Ecclesiastes 4 reminds me of a fork in the road of my own life. My father was a loner that never seemed to have any close relationships with anyone. I remember sitting at a bar at 26 years old, and seeing my reflection in the mirror. I saw myself in the middle of a crowd and realized I was completely alone emotionally. I knew I had to make a change, or I too would likely remain isolated. This chapter seems to be written by an old Solomon looking back, remembering the best, and then looking around now and seeing the worst. Perhaps he is thinking of a wrong turn. He begins, “I looked and saw all the oppression that was taking place… tears of the oppressed and they have no comforter… I declared that the dead… are happier than the living… better… is the one who has never been born“. We have a sense that he had run hard in the rat-race, perhaps pushing aside all obstacles including people, “All toil and all achievement spring from one person’s envy of another“. He has distain for the lazy, “Fools fold their hands“. And he ridicules their rationale, “Better one handful with tranquility than two handfuls with toil“. Pausing to look around, he adds, “There was a man all alone… his eyes were not content with his wealth… For whom am I toiling? …This too is meaningless a miserable business!“. Maybe Solomon is holding up a mirror for you?

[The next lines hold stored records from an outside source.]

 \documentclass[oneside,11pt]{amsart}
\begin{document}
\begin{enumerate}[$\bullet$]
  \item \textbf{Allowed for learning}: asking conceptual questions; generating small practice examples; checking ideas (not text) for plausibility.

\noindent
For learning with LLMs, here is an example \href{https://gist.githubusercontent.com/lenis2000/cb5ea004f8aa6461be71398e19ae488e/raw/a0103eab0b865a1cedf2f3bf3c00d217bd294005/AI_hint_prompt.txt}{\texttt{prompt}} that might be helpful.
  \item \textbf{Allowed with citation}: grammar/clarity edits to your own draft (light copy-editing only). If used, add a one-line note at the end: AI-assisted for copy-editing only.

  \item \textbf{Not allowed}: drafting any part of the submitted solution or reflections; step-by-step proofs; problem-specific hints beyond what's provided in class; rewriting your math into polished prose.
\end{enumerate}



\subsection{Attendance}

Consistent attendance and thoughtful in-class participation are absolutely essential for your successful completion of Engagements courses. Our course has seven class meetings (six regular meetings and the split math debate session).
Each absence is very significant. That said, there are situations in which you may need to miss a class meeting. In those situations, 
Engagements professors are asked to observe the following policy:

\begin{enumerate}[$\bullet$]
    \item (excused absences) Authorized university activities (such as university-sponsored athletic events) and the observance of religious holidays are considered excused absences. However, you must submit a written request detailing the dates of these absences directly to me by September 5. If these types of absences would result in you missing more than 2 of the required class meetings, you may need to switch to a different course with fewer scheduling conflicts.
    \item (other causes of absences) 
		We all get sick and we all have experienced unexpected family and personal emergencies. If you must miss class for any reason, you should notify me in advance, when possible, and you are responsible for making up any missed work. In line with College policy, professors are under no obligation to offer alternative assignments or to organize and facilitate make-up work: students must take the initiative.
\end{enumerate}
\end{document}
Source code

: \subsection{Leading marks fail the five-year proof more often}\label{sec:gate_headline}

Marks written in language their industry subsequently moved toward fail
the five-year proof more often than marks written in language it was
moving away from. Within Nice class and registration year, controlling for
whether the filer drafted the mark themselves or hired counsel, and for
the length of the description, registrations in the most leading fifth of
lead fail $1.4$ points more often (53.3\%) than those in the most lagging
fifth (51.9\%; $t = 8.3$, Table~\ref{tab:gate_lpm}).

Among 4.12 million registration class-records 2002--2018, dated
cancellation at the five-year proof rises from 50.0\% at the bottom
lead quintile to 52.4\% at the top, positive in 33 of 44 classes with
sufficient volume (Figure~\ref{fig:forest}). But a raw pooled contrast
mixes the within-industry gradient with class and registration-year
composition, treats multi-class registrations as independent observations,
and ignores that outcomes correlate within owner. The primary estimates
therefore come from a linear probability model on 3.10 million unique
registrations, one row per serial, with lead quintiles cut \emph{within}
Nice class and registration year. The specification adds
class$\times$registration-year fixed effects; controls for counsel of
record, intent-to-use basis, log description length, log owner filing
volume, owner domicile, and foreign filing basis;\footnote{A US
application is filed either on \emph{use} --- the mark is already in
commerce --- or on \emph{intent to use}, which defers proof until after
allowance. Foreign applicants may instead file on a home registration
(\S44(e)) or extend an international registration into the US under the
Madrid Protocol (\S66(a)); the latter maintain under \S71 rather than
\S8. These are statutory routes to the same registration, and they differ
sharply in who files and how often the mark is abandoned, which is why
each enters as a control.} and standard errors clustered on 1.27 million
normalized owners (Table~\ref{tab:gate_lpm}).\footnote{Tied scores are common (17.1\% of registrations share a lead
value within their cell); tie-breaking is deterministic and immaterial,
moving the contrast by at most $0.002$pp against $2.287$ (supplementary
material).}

The next section holds great meaning to me because one year after the turning point of my life, my pastor read these words in my wedding ceremony. I immediately think of the joy of that day. I believe Solomon is remembering an earlier time in his life. He begins, “Two are better than one“. He continues by listing all the reasons, “If either of them falls down, one can help the other up… if two lie down together, they will keep warm… Though one may be overpowered, two can defend themselves“. Solomon then adds the ingredient that makes it possible for two imperfect people to become unified. He says, “A cord of three strands is not quickly broken“. Who is the third strand? I believe he is referring to the Holy Spirit of God knitting together two into one. With God at the center of my marriage and my home, I am wonderfully drawn into unity. The string of our marriage becomes part of the tapestry of God’s family. Are you feeling a need for unity? There is hope.
I believe Solomon looks into a mirror of his own and he concludes, “Better a poor but wise youth than an old but foolish king who no longer knows how to heed a warning“. Is Solomon facing a decision point? He continues, “I saw that all who lived and walked under the sun followed the youth, the king’s successor“. I wonder if he is thinking back on his father King David and the legacy he would leave for his own son as he wrote, “The youth may have come from prison to the kingship, or he may have been born in poverty within his kingdom… But those who came later were not pleased with the successor“. Solomon had strayed and wandered far from God’s will and I believe he was now miserable and ready to submit to God’s authority. I believe my life is just one example of God’s ability to transform us into a reflection of Him. Some of us need to be set free from our past by embracing the unity of God’s Holy Spirit today. “Now the Lord is the Spirit; and where the Spirit of the Lord is, there is liberty. But we all, with unveiled face, beholding as in a mirror the glory of the Lord, are being transformed into the same image from glory to glory, just as by the Spirit of the Lord“. Are you ready to make a turn?.